Tout est en place, je peux commencer à oeuvrer.
Je vous épargnerai volontiers, les forts coups de massette sur les chasses (gros burins) afin de dégager les volumes principaux, le doux ronronnement du marteau pneumatique qui me permet d'approcher la forme définitive de la sculpture, et les heures de percussion des petits burins découvrant millimètre par millimètre le modelé du personnage.
A ce stade, j'ai déjà bien travaillé et je suis plutôt satisfait. La pierre commence à me renvoyer le résultat de mon travail de préparation. Il existe des jours bénis !......
Commence désormais un long travail de finition.
Les rifloirs entrent alors en activité. Ces râpes à pierre, grosses ou petites, sont plates, incurvées, bombées, pointues ou rondes.
Outil idéal pour les formes arrondies, le rifloir me permet d'approcher au plus près le modelé du sujet sculpté. Grâce à lui, je vais révéler la courbure d'un dos, le creux d'un pli...., exacerber une attitude en mouvement....

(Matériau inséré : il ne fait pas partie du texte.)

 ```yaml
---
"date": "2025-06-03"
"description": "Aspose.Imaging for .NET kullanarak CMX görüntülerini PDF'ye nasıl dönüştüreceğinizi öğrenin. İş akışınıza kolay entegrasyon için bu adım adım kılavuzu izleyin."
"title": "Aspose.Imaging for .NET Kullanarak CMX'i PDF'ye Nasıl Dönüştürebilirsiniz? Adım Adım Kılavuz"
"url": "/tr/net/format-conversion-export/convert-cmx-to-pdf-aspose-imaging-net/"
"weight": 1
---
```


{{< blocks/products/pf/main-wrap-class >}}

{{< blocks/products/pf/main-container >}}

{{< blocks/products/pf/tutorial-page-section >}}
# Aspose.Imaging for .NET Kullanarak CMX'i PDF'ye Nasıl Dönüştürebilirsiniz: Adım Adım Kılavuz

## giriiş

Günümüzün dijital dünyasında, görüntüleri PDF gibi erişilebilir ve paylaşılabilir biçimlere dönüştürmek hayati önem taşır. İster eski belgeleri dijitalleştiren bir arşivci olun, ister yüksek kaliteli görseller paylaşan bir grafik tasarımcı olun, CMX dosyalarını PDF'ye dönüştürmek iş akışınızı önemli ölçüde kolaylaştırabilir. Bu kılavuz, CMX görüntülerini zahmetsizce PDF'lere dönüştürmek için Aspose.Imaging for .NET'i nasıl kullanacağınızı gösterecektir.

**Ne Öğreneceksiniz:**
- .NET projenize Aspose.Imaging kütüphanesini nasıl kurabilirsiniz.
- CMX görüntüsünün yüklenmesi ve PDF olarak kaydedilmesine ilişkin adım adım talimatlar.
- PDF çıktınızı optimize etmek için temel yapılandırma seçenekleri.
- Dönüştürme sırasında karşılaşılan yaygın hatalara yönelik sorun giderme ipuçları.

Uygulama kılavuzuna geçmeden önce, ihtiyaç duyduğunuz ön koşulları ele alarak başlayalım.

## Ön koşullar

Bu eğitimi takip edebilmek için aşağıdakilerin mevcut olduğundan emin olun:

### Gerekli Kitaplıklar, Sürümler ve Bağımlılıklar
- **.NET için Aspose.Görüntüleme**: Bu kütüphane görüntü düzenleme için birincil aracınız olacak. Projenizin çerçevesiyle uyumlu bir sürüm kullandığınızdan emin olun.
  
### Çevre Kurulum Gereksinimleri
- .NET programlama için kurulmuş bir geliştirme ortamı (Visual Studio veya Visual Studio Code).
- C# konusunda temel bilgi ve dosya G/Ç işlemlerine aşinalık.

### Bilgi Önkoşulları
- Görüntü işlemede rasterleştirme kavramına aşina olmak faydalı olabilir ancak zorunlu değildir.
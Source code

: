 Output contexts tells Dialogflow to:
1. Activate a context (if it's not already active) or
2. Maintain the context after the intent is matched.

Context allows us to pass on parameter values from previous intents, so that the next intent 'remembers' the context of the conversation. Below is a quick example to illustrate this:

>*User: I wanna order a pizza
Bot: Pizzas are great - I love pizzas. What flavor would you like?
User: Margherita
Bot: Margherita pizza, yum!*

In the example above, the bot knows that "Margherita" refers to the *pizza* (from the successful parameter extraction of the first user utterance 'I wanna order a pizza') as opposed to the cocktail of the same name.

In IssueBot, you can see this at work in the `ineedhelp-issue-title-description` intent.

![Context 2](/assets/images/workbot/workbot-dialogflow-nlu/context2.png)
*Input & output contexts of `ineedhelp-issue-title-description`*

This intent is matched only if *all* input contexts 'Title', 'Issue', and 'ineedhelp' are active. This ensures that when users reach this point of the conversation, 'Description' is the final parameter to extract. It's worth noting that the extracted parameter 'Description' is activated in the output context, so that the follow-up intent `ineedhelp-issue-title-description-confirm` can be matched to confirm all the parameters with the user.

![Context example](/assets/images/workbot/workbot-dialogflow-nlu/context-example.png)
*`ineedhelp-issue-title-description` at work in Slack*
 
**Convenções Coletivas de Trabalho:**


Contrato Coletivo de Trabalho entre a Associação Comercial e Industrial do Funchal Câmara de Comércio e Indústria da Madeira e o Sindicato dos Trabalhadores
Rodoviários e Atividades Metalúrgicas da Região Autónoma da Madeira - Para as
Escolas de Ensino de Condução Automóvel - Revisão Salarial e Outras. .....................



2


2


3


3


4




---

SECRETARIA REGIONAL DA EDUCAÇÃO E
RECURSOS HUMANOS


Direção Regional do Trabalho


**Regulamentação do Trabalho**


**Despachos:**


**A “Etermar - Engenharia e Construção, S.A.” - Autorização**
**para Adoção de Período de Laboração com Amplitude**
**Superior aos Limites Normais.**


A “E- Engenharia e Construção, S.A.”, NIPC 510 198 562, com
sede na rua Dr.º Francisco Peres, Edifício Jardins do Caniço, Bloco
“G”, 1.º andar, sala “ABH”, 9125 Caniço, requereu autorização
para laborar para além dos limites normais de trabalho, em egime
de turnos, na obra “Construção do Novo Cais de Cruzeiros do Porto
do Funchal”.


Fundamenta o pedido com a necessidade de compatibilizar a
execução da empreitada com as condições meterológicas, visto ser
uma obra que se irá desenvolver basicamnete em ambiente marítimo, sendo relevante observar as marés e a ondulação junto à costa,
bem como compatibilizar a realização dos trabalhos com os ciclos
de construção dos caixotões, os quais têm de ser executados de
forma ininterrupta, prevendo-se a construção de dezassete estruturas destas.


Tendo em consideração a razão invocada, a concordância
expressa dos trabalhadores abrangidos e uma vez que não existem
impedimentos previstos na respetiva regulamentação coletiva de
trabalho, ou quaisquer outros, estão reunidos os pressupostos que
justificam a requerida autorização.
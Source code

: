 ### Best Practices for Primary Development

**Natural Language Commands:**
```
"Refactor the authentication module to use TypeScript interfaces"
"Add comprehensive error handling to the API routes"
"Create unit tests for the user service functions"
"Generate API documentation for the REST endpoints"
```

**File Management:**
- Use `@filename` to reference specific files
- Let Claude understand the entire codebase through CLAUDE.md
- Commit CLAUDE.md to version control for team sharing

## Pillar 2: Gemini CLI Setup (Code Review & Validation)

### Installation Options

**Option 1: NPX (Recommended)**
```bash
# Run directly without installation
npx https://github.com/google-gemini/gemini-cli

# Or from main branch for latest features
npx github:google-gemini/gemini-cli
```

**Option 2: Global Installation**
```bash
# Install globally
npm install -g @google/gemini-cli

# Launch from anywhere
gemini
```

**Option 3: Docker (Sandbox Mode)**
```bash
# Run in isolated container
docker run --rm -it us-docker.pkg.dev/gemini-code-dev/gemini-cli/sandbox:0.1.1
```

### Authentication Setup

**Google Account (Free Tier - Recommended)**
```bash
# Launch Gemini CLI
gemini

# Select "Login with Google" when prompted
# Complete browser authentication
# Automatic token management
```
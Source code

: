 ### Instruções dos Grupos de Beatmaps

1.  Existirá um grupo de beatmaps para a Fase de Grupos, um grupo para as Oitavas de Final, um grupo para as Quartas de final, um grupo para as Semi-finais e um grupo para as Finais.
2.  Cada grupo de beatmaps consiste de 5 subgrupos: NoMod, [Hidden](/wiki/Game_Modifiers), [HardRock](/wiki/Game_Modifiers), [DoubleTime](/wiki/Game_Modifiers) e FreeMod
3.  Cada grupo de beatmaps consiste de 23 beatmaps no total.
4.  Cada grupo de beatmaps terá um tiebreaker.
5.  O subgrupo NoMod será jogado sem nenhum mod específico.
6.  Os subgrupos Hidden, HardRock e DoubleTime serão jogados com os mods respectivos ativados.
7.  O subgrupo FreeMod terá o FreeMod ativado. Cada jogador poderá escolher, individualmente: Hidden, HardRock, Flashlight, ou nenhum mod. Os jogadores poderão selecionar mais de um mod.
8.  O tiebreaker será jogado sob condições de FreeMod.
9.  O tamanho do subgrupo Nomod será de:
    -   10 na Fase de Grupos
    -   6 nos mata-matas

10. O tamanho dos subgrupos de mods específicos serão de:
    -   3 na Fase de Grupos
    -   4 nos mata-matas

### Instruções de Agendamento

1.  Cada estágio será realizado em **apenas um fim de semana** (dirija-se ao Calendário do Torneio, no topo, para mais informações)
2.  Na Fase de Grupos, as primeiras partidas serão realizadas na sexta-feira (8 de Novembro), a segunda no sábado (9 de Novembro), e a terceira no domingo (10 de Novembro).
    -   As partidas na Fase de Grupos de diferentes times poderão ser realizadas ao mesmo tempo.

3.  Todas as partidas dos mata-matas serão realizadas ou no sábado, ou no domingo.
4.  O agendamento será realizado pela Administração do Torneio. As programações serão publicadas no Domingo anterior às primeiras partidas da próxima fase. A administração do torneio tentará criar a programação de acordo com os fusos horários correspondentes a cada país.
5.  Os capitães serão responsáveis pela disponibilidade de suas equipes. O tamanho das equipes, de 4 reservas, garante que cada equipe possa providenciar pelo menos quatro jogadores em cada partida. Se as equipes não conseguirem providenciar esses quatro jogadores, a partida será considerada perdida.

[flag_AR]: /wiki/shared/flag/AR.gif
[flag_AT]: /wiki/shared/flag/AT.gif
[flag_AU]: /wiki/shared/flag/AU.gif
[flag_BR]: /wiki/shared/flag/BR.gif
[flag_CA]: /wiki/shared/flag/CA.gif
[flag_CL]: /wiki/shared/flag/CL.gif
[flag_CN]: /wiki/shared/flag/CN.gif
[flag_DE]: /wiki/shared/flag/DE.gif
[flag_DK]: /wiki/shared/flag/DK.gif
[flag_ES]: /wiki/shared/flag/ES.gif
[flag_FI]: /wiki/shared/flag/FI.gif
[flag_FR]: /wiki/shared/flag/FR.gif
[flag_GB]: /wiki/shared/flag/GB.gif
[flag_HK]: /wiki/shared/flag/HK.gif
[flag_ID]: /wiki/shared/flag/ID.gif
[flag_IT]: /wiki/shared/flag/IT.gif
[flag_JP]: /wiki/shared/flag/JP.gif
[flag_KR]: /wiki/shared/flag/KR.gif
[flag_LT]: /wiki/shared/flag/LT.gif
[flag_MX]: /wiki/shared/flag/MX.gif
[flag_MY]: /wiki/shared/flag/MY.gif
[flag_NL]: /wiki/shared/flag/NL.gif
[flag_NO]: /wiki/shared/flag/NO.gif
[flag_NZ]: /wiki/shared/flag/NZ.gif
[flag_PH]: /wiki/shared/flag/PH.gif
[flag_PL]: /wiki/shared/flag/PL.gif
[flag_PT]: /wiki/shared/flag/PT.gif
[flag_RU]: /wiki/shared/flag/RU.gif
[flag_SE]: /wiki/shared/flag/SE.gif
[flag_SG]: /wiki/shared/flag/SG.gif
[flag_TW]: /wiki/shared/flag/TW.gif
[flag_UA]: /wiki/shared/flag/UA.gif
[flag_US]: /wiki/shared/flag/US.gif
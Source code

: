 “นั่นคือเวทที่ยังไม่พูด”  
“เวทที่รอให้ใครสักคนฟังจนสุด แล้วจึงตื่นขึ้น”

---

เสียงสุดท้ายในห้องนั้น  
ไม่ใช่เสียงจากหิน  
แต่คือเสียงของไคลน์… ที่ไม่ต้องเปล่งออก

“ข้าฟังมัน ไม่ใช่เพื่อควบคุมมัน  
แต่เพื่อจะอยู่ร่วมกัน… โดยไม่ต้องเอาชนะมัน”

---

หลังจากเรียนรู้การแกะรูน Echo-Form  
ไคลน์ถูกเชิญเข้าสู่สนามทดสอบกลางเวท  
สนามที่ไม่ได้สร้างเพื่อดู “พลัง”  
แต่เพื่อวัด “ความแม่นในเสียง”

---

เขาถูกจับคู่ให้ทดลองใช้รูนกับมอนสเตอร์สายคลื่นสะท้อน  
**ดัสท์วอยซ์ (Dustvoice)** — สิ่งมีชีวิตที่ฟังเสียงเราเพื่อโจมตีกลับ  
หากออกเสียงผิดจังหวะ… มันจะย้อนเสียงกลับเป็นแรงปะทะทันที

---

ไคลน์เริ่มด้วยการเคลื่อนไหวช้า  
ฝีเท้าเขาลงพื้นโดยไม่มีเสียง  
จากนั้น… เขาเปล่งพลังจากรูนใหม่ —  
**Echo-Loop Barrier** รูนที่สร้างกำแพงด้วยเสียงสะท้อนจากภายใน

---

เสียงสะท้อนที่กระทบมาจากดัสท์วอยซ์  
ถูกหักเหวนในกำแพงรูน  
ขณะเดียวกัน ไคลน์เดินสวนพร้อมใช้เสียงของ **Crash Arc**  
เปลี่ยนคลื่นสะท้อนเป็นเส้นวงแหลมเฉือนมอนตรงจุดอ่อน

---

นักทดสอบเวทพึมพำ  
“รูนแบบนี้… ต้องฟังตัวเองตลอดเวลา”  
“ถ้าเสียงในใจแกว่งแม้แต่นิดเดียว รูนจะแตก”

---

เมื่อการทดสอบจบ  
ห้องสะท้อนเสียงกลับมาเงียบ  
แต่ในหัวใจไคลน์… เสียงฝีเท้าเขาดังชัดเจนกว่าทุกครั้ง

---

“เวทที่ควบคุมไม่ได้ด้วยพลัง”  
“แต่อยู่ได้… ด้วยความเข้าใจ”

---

Une ondulation ou un pli, finement révélés, sont parfois plus expressifs qu'une gestuelle grandiloquente.
Et puis, vient le temps du papier de verre et de ses grains différents, du plus gros au plus fin.
En règle générale, j'effectue trois ou quatre ponçages successifs, selon la finition souhaitée.
Le ponçage apparait, pour beaucoup d'entre nous, comme une activité rébarbative et poussiéreuse.
Mais, en sculpture, je considère ces opérations de polissage comme parties intégrantes de mon travail. En effet, le polissage me permet, jusqu'au dernier moment, d'intervenir sur la sculpture dans ses plus subtils détails.
Le rendu d'un pli de vêtement peut permettre de révéler, par la lumière qu'il réussit à capter, la tension d'une attitude anatomique dissimulée par ce vêtement.
Si le vide et le plein sont les deux éléments constituants de la sculpture, la lumière en est le révélateur et tient donc un rôle majeur du début à la fin du projet.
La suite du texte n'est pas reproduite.